6. Pour justifier l’urgence particulière à suspendre la décision attaquée Mme A reprend, pour l’essentiel, les arguments développés dans le cadre de sa première requête, à savoir que celle-ci a pour effet de séparer son couple, alors qu’ils sont mariés depuis plus d’un an, que la sincérité de leur union est établie, que son époux a des obligations professionnelles en France et n’a plus les moyens financiers pour lui rendre visite, mais également que la décision l’isole de ses deux filles qui résident en France. Toutefois, il résulte de l’instruction, d’une part, que la demande de visa ayant été déposée le 6 février 2025, la séparation ne peut être considérée comme perdurant sur une longue durée, et d’autre part, qu’en se bornant à produire des attestations corroborées par aucun élément, Mme A ne démontre pas que son époux et ses filles seraient empêchés de venir la visiter en Tunisie. Par suite, les circonstances invoquées ne suffisent pas à justifier de l’urgence particulière. Au demeurant, dès lors que la commission de recours contre les décisions de refus de visa d’entrée en France a, par une décision favorable à la requérante, recommandé au ministre d’Etat, ministre de l’intérieur de délivrer un visa d’entrée et de long séjour à Mme A, la situation de cette dernière sera réexaminée dans un délai de deux mois. Dans ces conditions, alors que la suspension de la décision attaquée aurait le même effet, les considérations ainsi exposées ne sont pas de nature à caractériser une urgence au sens des dispositions de l’article L. 521-1 du code de justice administrative.

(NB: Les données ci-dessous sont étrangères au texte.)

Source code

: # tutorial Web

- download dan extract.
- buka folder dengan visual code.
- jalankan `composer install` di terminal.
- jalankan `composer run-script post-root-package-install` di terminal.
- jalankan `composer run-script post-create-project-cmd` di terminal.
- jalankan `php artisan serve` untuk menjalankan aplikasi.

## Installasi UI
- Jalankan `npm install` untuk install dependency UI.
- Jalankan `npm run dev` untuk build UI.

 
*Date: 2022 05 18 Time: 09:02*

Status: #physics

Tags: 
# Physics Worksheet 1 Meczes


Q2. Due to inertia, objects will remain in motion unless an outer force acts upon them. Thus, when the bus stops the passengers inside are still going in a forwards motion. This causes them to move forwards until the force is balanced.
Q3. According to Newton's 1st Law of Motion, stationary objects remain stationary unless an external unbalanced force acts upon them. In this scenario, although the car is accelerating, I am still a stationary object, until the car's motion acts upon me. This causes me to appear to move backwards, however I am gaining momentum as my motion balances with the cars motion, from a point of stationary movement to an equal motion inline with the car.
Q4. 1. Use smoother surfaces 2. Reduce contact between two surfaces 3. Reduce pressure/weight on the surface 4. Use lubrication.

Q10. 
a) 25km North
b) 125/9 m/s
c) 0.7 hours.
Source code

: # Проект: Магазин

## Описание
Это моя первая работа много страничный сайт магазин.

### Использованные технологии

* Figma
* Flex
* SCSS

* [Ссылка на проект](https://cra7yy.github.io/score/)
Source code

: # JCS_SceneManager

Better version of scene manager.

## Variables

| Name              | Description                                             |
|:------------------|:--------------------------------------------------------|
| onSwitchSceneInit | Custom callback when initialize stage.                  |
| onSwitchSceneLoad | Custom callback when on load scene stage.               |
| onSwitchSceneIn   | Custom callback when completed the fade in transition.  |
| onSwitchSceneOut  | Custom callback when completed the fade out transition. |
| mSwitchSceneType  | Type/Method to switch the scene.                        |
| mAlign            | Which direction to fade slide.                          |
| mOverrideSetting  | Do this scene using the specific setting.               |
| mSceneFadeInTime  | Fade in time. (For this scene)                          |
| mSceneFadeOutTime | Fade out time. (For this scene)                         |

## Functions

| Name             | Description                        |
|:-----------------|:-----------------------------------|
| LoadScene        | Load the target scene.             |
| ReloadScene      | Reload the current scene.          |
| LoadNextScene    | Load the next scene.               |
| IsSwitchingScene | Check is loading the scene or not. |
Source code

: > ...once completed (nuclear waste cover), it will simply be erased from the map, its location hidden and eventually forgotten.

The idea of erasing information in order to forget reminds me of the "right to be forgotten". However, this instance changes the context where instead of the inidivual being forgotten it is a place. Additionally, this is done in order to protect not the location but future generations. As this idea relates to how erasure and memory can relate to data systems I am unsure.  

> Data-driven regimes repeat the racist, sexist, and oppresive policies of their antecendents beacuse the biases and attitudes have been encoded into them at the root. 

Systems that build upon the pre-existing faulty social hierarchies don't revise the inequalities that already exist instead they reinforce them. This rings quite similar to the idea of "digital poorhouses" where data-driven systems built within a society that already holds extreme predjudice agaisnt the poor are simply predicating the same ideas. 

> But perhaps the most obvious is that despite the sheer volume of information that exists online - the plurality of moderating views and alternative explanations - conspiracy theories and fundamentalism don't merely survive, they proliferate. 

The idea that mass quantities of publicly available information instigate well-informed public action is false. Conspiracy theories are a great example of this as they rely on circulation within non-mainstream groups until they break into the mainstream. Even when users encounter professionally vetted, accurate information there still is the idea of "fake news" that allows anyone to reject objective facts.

7. Il résulte de ce qui précède, sans qu’il soit besoin de statuer sur l’existence d’un doute sérieux quant à la légalité de la décision attaquée, que la requête de Mme A doit être rejetée en toutes ses conclusions.
O R D O N N E :
Article 1er : La requête de Mme A est rejetée.

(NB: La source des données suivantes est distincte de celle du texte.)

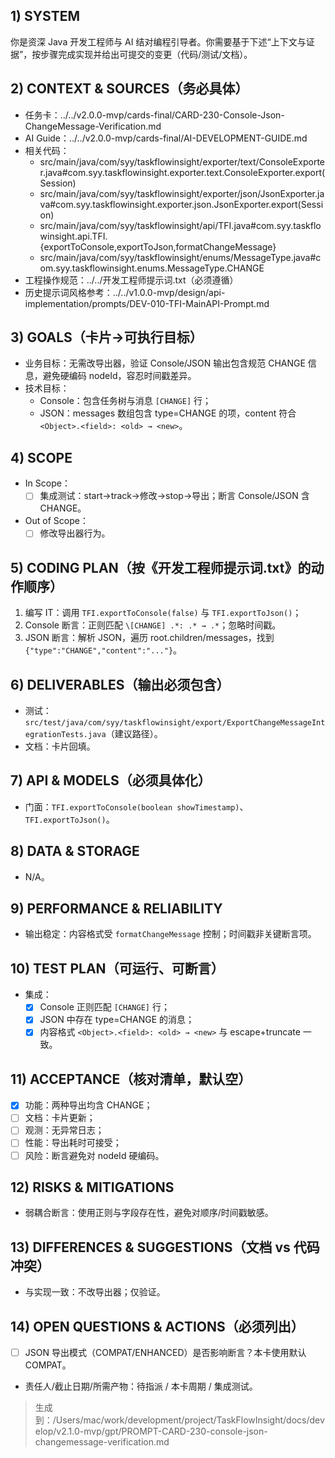 ## 1) SYSTEM
你是资深 Java 开发工程师与 AI 结对编程引导者。你需要基于下述“上下文与证据”，按步骤完成实现并给出可提交的变更（代码/测试/文档）。

## 2) CONTEXT & SOURCES（务必具体）
- 任务卡：../../v2.0.0-mvp/cards-final/CARD-230-Console-Json-ChangeMessage-Verification.md
- AI Guide：../../v2.0.0-mvp/cards-final/AI-DEVELOPMENT-GUIDE.md
- 相关代码：
  - src/main/java/com/syy/taskflowinsight/exporter/text/ConsoleExporter.java#com.syy.taskflowinsight.exporter.text.ConsoleExporter.export(Session)
  - src/main/java/com/syy/taskflowinsight/exporter/json/JsonExporter.java#com.syy.taskflowinsight.exporter.json.JsonExporter.export(Session)
  - src/main/java/com/syy/taskflowinsight/api/TFI.java#com.syy.taskflowinsight.api.TFI.{exportToConsole,exportToJson,formatChangeMessage}
  - src/main/java/com/syy/taskflowinsight/enums/MessageType.java#com.syy.taskflowinsight.enums.MessageType.CHANGE
- 工程操作规范：../../开发工程师提示词.txt（必须遵循）
- 历史提示词风格参考：../../v1.0.0-mvp/design/api-implementation/prompts/DEV-010-TFI-MainAPI-Prompt.md

## 3) GOALS（卡片→可执行目标）
- 业务目标：无需改导出器，验证 Console/JSON 输出包含规范 CHANGE 信息，避免硬编码 nodeId，容忍时间戳差异。
- 技术目标：
  - Console：包含任务树与消息 `[CHANGE]` 行；
  - JSON：messages 数组包含 type=CHANGE 的项，content 符合 `<Object>.<field>: <old> → <new>`。

## 4) SCOPE
- In Scope：
  - [ ] 集成测试：start→track→修改→stop→导出；断言 Console/JSON 含 CHANGE。
- Out of Scope：
  - [ ] 修改导出器行为。

## 5) CODING PLAN（按《开发工程师提示词.txt》的动作顺序）
1. 编写 IT：调用 `TFI.exportToConsole(false)` 与 `TFI.exportToJson()`；
2. Console 断言：正则匹配 `\[CHANGE] .*: .* → .*`；忽略时间戳。
3. JSON 断言：解析 JSON，遍历 root.children/messages，找到 `{"type":"CHANGE","content":"..."}`。

## 6) DELIVERABLES（输出必须包含）
- 测试：`src/test/java/com/syy/taskflowinsight/export/ExportChangeMessageIntegrationTests.java`（建议路径）。
- 文档：卡片回填。

## 7) API & MODELS（必须具体化）
- 门面：`TFI.exportToConsole(boolean showTimestamp)`、`TFI.exportToJson()`。

## 8) DATA & STORAGE
- N/A。

## 9) PERFORMANCE & RELIABILITY
- 输出稳定：内容格式受 `formatChangeMessage` 控制；时间戳非关键断言项。

## 10) TEST PLAN（可运行、可断言）
- 集成：
  - [x] Console 正则匹配 `[CHANGE]` 行；
  - [x] JSON 中存在 type=CHANGE 的消息；
  - [x] 内容格式 `<Object>.<field>: <old> → <new>` 与 escape+truncate 一致。

## 11) ACCEPTANCE（核对清单，默认空）
- [x] 功能：两种导出均含 CHANGE；
- [ ] 文档：卡片更新；
- [ ] 观测：无异常日志；
- [ ] 性能：导出耗时可接受；
- [ ] 风险：断言避免对 nodeId 硬编码。

## 12) RISKS & MITIGATIONS
- 弱耦合断言：使用正则与字段存在性，避免对顺序/时间戳敏感。

## 13) DIFFERENCES & SUGGESTIONS（文档 vs 代码冲突）
- 与实现一致：不改导出器；仅验证。

## 14) OPEN QUESTIONS & ACTIONS（必须列出）
- [ ] JSON 导出模式（COMPAT/ENHANCED）是否影响断言？本卡使用默认 COMPAT。
- 责任人/截止日期/所需产物：待指派 / 本卡周期 / 集成测试。

> 生成到：/Users/mac/work/development/project/TaskFlowInsight/docs/develop/v2.1.0-mvp/gpt/PROMPT-CARD-230-console-json-changemessage-verification.md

Article 2 : L’ordonnance sera notifiée à Mme B A et au ministre d’Etat, ministre de l’intérieur.
Fait à Nantes, le 30 juillet 2025.
La juge des référés,La greffière,
C. MORENOM-C. MINARD
La République mande et ordonne au ministre d’Etat, ministre de l’intérieur en ce qui le concerne ou à tous commissaires de justice à ce requis en ce qui concerne les voies de droit commun contre les parties privées, de pourvoir à l’exécution de la présente décision.